Y esto hay que trasladarlo a la vida espiritual o a lo que hace referencia a ella. Vemos a personas que se han acostumbrado (…) y han perdido toda la capacidad de asombro, y, lo que es más peligroso, han perdido la capacidad de agradecimiento. Y estas son ya palabras mayores.

Cuando uno deja de ser agradecido, y sobre todo a Dios, porque se atribuye a sí mismo lo que es obra Suya, y acaba pensando que las cosas salen por lo que uno es capaz de hacer. Que duro, nada más lejos de la realidad. El hacedor de todo es Él, y como no seamos agradecidos, dejaremos de reconocerlo”

(Reilusiónate, Jaime Sanz Santacruz).

Así como en el evangelio: el fruto es de Dios. Por eso Jesús también le puede reclamar fruto a la higuera, aunque no sea tiempo de higos. Porque no es por la higuera, es por Él.

¡Nosotros no somos capaces de hacer nada!

Como decía san Josemaría:

“¡Si lo nuestro es la derrota! La victoria es de la gracia de Dios”

(En diálogo con el Señor).

¡Qué no lo pierda de vista Jesús!

Porque sino, “además de pensar que las cosas suceden por lo que uno es capaz de hacer, me imagino que a Dios le entrarán ganas de no volver a intervenir en esa alma y en su entorno, porque, si no le damos las gracias por todo, es porque no valoramos lo que hace en nosotros y en los demás, y nos atribuimos los méritos divinos a nosotros. ¡Buena gana tendrá el Señor de concedernos más favores!” (Reilusiónate, Jaime Sanz Santacruz).

En todo caso tendrá ganas de volcar la mesa de nuestra soberbia o de decirnos como a la higuera:

«Que nunca jamás coma nadie fruto de ti».

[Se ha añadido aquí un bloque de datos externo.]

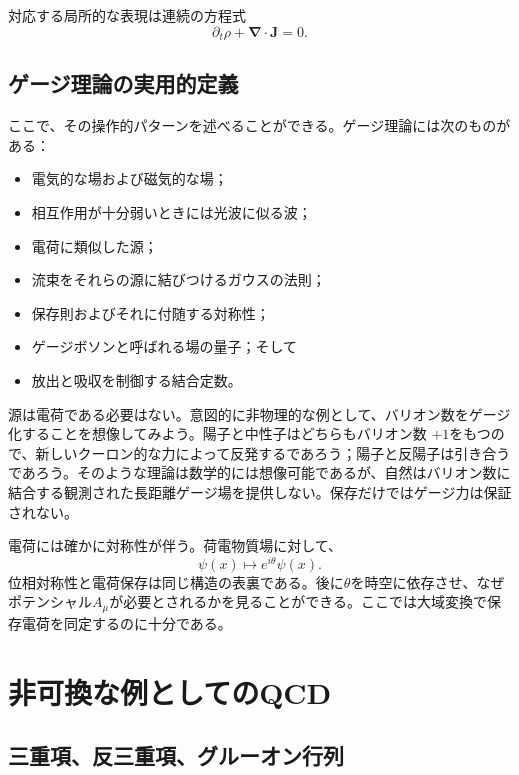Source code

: 対応する局所的な表現は連続の方程式
\begin{equation}
\partial_t\rho+\boldsymbol\nabla\cdot\boldsymbol J=0.
\label{eq:l5-continuity}
\end{equation}

\subsection{ゲージ理論の実用的定義}

ここで、その操作的パターンを述べることができる。ゲージ理論には次のものがある：
\begin{itemize}
\item 電気的な場および磁気的な場；
\item 相互作用が十分弱いときには光波に似る波；
\item 電荷に類似した源；
\item 流束をそれらの源に結びつけるガウスの法則；
\item 保存則およびそれに付随する対称性；
\item ゲージボソンと呼ばれる場の量子；そして
\item 放出と吸収を制御する結合定数。
\end{itemize}
源は電荷である必要はない。意図的に非物理的な例として、バリオン数をゲージ化することを想像してみよう。陽子と中性子はどちらもバリオン数
\(+1\)をもつので、新しいクーロン的な力によって反発するであろう；陽子と反陽子は引き合うであろう。そのような理論は数学的には想像可能であるが、自然はバリオン数に結合する観測された長距離ゲージ場を提供しない。保存だけではゲージ力は保証されない。

電荷には確かに対称性が伴う。荷電物質場に対して、
\begin{equation}
\psi(x)\longmapsto e^{i\theta}\psi(x).
\label{eq:l5-u1}
\end{equation}
位相対称性と電荷保存は同じ構造の表裏である。後に\(\theta\)を時空に依存させ、なぜポテンシャル\(A_\mu\)が必要とされるかを見ることができる。ここでは大域変換で保存電荷を同定するのに十分である。

\section{非可換な例としてのQCD}

\subsection{三重項、反三重項、グルーオン行列}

A algunos les parecen duras las palabras contra la higuera y dura la escena en el atrio del Templo de Jerusalén.

Yo creo que pueden ser duras, pero son necesarias. Y son realistas. Realistas porque así es la realidad: a veces necesitamos que Dios nos mueva el piso para hacernos reaccionar.

TENER FE EN DIOS

A veces nos hemos acostumbrado a las cosas santas e incluso reclamamos frutos de parte de Dios, cuando somos nosotros los que lo deberíamos de darlos.

A ver, esto de la oración y de lo sobrenatural va en serio. No es algo para monotonías, para rutinas. Ni es el “condimento” que le agrego a lo que hago y “voilà”: Dios se luce simplemente porque tiene que lucirse, porque yo se lo he pedido… ¡No, eso no… Es otra cosa.

Sorpréndete con los apóstoles y escucha a Jesús que te dice, que nos dice:

Tengan fe en Dios. 

En verdad les digo que cualquiera que diga a este monte:

«Arráncate y échate al mar»,

Sin dudar en su corazón, sino creyendo que se hará lo que dice, le será concedido. Por tanto les digo: todo cuanto pidan en la oración, crean que ya lo recibieron y se les concederá.

Y cuando se pongan de pie para orar, perdonen si tienen algo contra alguno, a fin de que también su Padre que está en los cielos les perdone sus pecados.

A mi me parece que simplemente es como decirnos: —Esto va en serio. Implica coherencia.

Madre nuestra, ayúdanos a que no nos entre la rutina, el acostumbramiento. Que no nos mate el pasar del tiempo…


Citas Utilizadas

Ecl 44, 1. 9-13

Sal 149

Mc 11, 11-26

Los defectos de los santos, Jesús Urteaga

Reilusiónate, Jaime Sanz Santacruz

En diálogo con el Señor, San Josemaría

Reflexiones

Señor, ayúdame a no acostumbrarme y no caer en la rutina que mata… Qué no pierda la capacidad de asombro en lo que a Tus cosas santas se refiere.